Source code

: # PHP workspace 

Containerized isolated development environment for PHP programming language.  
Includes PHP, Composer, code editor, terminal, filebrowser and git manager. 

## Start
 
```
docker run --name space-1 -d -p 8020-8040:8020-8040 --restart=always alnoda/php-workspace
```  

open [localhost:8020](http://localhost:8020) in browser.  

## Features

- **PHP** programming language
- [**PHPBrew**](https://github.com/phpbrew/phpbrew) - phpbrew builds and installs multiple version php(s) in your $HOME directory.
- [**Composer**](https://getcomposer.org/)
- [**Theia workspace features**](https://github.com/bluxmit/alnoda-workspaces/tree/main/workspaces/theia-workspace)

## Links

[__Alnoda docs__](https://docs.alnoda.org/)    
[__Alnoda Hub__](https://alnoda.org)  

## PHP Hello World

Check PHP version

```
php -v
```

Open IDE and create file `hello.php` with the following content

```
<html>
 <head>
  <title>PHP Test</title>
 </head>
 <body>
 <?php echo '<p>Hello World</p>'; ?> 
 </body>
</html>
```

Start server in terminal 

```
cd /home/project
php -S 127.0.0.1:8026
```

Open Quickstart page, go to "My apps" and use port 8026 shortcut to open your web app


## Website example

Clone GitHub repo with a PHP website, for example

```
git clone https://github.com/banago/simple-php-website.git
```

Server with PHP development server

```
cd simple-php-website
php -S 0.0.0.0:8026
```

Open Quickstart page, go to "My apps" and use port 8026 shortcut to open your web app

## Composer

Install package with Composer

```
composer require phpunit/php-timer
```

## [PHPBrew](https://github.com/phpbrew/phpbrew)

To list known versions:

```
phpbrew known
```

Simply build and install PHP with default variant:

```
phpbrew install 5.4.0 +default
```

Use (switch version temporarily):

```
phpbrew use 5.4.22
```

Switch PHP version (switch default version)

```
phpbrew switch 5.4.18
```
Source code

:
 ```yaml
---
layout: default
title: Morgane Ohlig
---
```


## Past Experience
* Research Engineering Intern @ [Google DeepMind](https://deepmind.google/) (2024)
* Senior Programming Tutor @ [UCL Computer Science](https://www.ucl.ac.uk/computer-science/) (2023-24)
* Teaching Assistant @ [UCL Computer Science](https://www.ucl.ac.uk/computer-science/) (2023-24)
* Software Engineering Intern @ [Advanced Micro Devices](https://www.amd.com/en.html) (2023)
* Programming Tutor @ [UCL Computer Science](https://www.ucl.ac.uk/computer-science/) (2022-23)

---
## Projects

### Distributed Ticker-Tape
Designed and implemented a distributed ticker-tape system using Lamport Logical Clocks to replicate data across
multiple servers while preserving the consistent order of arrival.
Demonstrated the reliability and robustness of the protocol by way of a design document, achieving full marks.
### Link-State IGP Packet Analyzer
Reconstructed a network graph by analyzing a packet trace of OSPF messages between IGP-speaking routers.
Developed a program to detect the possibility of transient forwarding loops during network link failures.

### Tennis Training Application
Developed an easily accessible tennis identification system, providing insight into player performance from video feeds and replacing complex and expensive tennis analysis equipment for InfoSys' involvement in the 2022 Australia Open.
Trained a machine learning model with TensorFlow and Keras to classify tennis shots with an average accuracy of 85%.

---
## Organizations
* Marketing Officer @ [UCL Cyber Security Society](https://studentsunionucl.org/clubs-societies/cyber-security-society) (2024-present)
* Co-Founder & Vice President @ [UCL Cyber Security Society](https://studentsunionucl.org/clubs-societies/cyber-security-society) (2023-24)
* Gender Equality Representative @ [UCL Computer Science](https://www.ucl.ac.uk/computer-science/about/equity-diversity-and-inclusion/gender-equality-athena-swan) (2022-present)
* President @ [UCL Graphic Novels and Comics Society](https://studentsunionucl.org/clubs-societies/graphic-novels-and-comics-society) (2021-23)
-=-=-=-=-
**About this task**
In which lines of the material above does the string "simple" occur? Copy them all.

**Response area**
git clone https://github.com/banago/simple-php-website.git
cd simple-php-website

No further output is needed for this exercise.